(SOURCE MATERIAL)

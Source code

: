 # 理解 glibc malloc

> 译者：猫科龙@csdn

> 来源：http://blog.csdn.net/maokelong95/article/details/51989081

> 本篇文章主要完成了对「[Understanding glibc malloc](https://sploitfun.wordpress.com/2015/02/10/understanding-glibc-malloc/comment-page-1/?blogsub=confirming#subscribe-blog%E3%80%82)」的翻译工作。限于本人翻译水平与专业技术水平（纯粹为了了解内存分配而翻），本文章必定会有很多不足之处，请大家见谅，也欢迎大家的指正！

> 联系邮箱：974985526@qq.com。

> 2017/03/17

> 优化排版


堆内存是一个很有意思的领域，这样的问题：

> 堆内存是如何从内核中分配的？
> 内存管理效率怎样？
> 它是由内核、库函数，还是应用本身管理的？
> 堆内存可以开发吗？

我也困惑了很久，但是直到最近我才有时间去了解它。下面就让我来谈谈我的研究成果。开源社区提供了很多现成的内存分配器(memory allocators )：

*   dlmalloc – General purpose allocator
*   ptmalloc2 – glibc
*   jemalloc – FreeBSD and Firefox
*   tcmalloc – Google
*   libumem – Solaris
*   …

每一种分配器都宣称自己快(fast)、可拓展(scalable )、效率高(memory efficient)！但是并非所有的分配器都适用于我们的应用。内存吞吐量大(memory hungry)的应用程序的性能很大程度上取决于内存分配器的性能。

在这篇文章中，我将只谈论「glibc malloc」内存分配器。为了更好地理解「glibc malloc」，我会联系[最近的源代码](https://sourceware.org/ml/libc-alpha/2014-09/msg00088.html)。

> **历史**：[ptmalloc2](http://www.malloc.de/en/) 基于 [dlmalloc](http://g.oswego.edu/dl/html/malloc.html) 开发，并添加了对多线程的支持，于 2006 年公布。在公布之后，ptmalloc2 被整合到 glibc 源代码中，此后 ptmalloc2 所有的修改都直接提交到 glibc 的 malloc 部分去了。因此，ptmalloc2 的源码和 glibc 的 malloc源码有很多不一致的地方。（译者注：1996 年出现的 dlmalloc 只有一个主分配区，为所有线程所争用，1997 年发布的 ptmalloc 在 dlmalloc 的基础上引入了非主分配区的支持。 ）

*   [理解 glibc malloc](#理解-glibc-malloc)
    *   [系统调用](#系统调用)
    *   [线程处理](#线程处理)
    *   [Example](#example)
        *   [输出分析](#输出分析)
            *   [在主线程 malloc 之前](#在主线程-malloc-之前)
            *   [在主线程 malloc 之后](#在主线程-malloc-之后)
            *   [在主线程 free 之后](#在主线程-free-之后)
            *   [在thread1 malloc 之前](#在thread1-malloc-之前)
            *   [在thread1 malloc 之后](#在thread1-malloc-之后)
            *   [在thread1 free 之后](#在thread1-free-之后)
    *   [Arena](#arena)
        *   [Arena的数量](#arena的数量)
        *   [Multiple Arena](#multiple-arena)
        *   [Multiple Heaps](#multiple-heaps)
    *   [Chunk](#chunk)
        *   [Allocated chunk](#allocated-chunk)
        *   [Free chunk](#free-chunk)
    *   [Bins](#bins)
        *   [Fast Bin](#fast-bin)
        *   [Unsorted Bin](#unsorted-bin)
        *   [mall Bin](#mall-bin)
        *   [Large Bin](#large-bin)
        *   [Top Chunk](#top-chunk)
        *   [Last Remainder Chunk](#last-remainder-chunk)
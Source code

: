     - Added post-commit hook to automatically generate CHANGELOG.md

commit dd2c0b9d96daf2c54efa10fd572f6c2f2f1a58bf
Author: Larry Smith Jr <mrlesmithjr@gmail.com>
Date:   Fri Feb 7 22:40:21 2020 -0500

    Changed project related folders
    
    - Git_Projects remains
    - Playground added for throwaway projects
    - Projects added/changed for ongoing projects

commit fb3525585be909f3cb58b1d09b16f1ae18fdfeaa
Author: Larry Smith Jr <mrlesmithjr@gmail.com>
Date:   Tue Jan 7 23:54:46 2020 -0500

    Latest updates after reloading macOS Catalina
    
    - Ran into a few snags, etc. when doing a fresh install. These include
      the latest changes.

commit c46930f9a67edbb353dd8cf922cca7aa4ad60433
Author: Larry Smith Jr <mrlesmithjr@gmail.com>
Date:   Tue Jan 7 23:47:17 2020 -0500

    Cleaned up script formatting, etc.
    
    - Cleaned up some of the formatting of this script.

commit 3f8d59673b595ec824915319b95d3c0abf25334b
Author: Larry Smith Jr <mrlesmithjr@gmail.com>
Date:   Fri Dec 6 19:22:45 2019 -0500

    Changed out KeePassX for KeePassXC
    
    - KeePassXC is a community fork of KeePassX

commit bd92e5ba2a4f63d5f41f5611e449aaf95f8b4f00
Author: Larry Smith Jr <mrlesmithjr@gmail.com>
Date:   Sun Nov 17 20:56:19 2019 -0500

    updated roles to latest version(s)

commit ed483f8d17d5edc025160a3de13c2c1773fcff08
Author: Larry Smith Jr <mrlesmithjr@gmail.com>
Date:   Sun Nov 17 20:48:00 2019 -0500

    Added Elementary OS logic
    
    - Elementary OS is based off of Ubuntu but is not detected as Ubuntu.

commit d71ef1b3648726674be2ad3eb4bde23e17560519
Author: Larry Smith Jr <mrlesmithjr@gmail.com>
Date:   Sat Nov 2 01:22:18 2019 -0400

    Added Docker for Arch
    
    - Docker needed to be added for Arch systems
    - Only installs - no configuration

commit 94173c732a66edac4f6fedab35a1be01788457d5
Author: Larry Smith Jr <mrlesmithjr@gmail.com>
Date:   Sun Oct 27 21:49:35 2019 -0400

(End SOURCE MATERIAL)

### ASSIGNMENT
The word "Multiple" appears in some lines of the data; state how many such lines there are, and nothing further.

### SOLUTION TO THIS TASK
2